Do not copy the pictures. Write out the lines from the start of the entries through the line containing "erzielen usw. funktionieren".

[[ DATASET CONTENT, beginning ]]

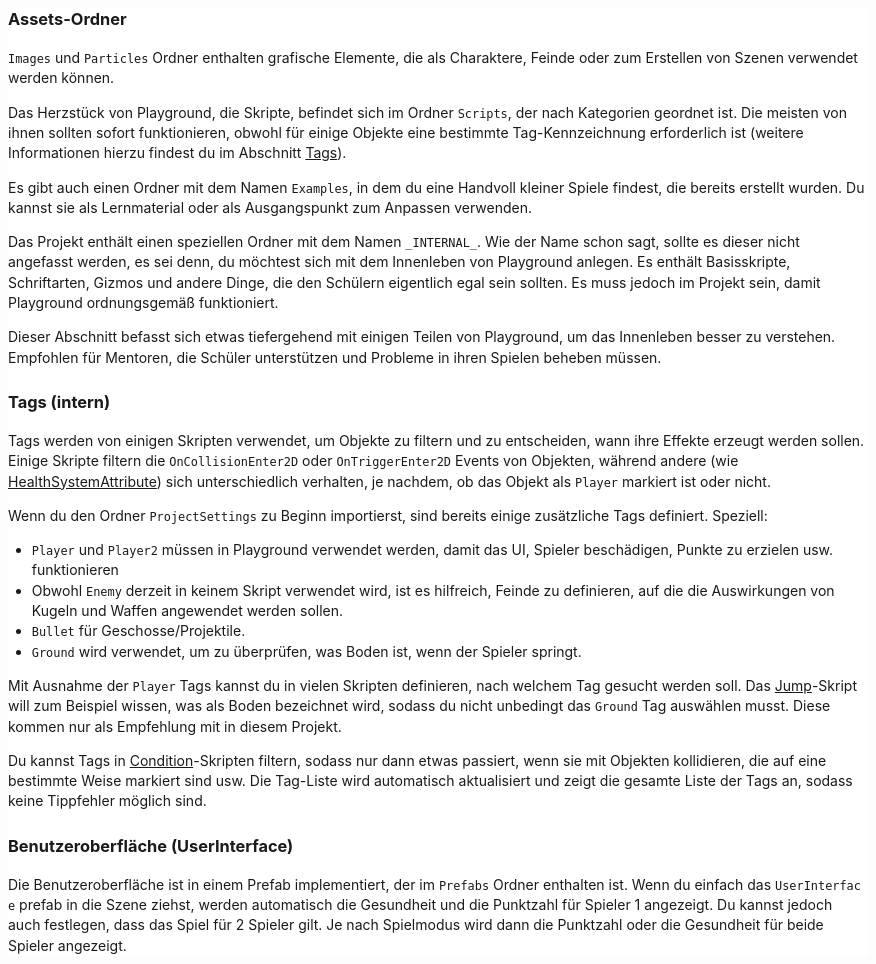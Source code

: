 ### Assets-Ordner

`Images` und `Particles` Ordner enthalten grafische Elemente, die als Charaktere, Feinde oder zum Erstellen von Szenen verwendet werden können.

Das Herzstück von Playground, die Skripte, befindet sich im Ordner `Scripts`, der nach Kategorien geordnet ist. Die meisten von ihnen sollten sofort funktionieren, obwohl für einige Objekte eine bestimmte Tag-Kennzeichnung erforderlich ist (weitere Informationen hierzu findest du im Abschnitt [Tags](#tags)).

Es gibt auch einen Ordner mit dem Namen `Examples`, in dem du eine Handvoll kleiner Spiele findest, die bereits erstellt wurden. Du kannst sie als Lernmaterial oder als Ausgangspunkt zum Anpassen verwenden.

Das Projekt enthält einen speziellen Ordner mit dem Namen `_INTERNAL_`. Wie der Name schon sagt, sollte es dieser nicht angefasst werden, es sei denn, du möchtest sich mit dem Innenleben von Playground anlegen. Es enthält Basisskripte, Schriftarten, Gizmos und andere Dinge, die den Schülern eigentlich egal sein sollten. Es muss jedoch im Projekt sein, damit Playground ordnungsgemäß funktioniert.

Dieser Abschnitt befasst sich etwas tiefergehend mit einigen Teilen von Playground, um das Innenleben besser zu verstehen. Empfohlen für Mentoren, die Schüler unterstützen und Probleme in ihren Spielen beheben müssen.

### Tags (intern)

Tags werden von einigen Skripten verwendet, um Objekte zu filtern und zu entscheiden, wann ihre Effekte erzeugt werden sollen. Einige Skripte filtern die `OnCollisionEnter2D` oder `OnTriggerEnter2D` Events von Objekten, während andere (wie [HealthSystemAttribute](de/components/attributes.md#healthsystemattribute)) sich unterschiedlich verhalten, je nachdem, ob das Objekt als `Player` markiert ist oder nicht.

Wenn du den Ordner `ProjectSettings` zu Beginn importierst, sind bereits einige zusätzliche Tags definiert. Speziell:

* `Player` und `Player2` müssen in Playground verwendet werden, damit das UI, Spieler beschädigen, Punkte zu erzielen usw. funktionieren
* Obwohl `Enemy` derzeit in keinem Skript verwendet wird, ist es hilfreich, Feinde zu definieren, auf die die Auswirkungen von Kugeln und Waffen angewendet werden sollen.
* `Bullet` für Geschosse/Projektile.
* `Ground` wird verwendet, um zu überprüfen, was Boden ist, wenn der Spieler springt.

Mit Ausnahme der `Player` Tags kannst du in vielen Skripten definieren, nach welchem Tag gesucht werden soll. Das [Jump](de/components/movement.md#jump)-Skript will zum Beispiel wissen, was als Boden bezeichnet wird, sodass du nicht unbedingt das `Ground` Tag auswählen musst. Diese kommen nur als Empfehlung mit in diesem Projekt.

Du kannst Tags in [Condition](de/components/conditions.md)-Skripten filtern, sodass nur dann etwas passiert, wenn sie mit Objekten kollidieren, die auf eine bestimmte Weise markiert sind usw. Die Tag-Liste wird automatisch aktualisiert und zeigt die gesamte Liste der Tags an, sodass keine Tippfehler möglich sind.

### Benutzeroberfläche (UserInterface)

Die Benutzeroberfläche ist in einem Prefab implementiert, der im `Prefabs` Ordner enthalten ist. Wenn du einfach das `UserInterface` prefab in die Szene ziehst, werden automatisch die Gesundheit und die Punktzahl für Spieler 1 angezeigt. Du kannst jedoch auch festlegen, dass das Spiel für 2 Spieler gilt. Je nach Spielmodus wird dann die Punktzahl oder die Gesundheit für beide Spieler angezeigt.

[[ DATASET CONTENT, end ]]

REPLY:
Source code

: ### Assets-Ordner

`Images` und `Particles` Ordner enthalten grafische Elemente, die als Charaktere, Feinde oder zum Erstellen von Szenen verwendet werden können.

Das Herzstück von Playground, die Skripte, befindet sich im Ordner `Scripts`, der nach Kategorien geordnet ist. Die meisten von ihnen sollten sofort funktionieren, obwohl für einige Objekte eine bestimmte Tag-Kennzeichnung erforderlich ist (weitere Informationen hierzu findest du im Abschnitt [Tags](#tags)).

Es gibt auch einen Ordner mit dem Namen `Examples`, in dem du eine Handvoll kleiner Spiele findest, die bereits erstellt wurden. Du kannst sie als Lernmaterial oder als Ausgangspunkt zum Anpassen verwenden.

Das Projekt enthält einen speziellen Ordner mit dem Namen `_INTERNAL_`. Wie der Name schon sagt, sollte es dieser nicht angefasst werden, es sei denn, du möchtest sich mit dem Innenleben von Playground anlegen. Es enthält Basisskripte, Schriftarten, Gizmos und andere Dinge, die den Schülern eigentlich egal sein sollten. Es muss jedoch im Projekt sein, damit Playground ordnungsgemäß funktioniert.

Dieser Abschnitt befasst sich etwas tiefergehend mit einigen Teilen von Playground, um das Innenleben besser zu verstehen. Empfohlen für Mentoren, die Schüler unterstützen und Probleme in ihren Spielen beheben müssen.

### Tags (intern)

Tags werden von einigen Skripten verwendet, um Objekte zu filtern und zu entscheiden, wann ihre Effekte erzeugt werden sollen. Einige Skripte filtern die `OnCollisionEnter2D` oder `OnTriggerEnter2D` Events von Objekten, während andere (wie [HealthSystemAttribute](de/components/attributes.md#healthsystemattribute)) sich unterschiedlich verhalten, je nachdem, ob das Objekt als `Player` markiert ist oder nicht.

Wenn du den Ordner `ProjectSettings` zu Beginn importierst, sind bereits einige zusätzliche Tags definiert. Speziell:

* `Player` und `Player2` müssen in Playground verwendet werden, damit das UI, Spieler beschädigen, Punkte zu erzielen usw. funktionieren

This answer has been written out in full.